Work instruction ::
Within the records below, find the line containing "Leomanni, Mario Luca". Reproduce it and each line after it exactly, and nothing else.

#####

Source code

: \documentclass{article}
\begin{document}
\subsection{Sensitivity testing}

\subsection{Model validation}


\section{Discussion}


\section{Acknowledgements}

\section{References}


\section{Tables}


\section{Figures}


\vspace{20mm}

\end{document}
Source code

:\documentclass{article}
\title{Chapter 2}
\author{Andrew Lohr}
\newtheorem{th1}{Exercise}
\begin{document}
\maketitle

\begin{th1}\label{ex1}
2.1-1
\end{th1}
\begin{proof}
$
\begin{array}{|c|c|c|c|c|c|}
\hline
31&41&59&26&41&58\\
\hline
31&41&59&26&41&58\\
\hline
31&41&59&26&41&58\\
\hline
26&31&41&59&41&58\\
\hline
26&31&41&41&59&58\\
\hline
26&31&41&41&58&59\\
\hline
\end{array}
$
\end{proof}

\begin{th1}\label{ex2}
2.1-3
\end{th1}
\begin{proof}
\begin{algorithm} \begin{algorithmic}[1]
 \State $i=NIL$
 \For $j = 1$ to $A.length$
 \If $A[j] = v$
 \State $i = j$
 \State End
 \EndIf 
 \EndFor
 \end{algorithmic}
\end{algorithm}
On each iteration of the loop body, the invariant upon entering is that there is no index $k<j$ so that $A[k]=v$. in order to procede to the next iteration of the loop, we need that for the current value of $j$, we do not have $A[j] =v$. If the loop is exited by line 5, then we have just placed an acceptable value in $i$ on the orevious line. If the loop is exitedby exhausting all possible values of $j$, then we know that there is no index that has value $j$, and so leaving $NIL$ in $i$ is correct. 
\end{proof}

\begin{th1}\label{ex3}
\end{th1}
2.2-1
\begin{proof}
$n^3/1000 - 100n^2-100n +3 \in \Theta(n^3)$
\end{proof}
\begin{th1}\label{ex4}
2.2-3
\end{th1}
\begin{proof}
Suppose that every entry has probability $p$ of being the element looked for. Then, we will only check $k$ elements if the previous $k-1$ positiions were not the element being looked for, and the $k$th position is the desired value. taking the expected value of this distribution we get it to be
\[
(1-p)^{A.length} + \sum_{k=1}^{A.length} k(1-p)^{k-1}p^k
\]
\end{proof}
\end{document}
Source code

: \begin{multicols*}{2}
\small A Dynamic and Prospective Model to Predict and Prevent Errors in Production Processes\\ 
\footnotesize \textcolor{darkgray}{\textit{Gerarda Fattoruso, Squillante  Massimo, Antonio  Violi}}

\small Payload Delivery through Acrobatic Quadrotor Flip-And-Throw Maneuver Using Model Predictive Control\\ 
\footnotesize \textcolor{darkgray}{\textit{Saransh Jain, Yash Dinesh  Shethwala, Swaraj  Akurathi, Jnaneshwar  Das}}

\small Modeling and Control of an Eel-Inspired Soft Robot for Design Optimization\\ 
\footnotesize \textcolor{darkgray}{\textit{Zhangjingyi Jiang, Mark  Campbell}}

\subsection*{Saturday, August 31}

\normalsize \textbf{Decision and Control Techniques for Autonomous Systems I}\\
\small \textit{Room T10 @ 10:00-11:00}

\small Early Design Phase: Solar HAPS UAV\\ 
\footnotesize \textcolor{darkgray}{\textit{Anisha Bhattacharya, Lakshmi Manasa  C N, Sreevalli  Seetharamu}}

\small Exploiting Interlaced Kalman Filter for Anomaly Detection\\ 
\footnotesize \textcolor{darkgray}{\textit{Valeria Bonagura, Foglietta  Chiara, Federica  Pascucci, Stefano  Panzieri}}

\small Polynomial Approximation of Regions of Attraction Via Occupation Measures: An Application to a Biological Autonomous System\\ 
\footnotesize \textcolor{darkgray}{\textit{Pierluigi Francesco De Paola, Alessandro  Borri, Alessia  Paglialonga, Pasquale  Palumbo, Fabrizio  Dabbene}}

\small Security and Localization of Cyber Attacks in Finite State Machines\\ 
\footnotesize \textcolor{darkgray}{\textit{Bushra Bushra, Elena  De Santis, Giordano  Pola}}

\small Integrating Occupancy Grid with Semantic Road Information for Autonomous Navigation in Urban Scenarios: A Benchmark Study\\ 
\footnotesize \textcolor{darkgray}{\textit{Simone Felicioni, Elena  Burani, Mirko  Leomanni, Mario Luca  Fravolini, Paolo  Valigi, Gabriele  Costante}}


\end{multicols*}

#####

Reply ::
\footnotesize \textcolor{darkgray}{\textit{Simone Felicioni, Elena  Burani, Mirko  Leomanni, Mario Luca  Fravolini, Paolo  Valigi, Gabriele  Costante}}


\end{multicols*}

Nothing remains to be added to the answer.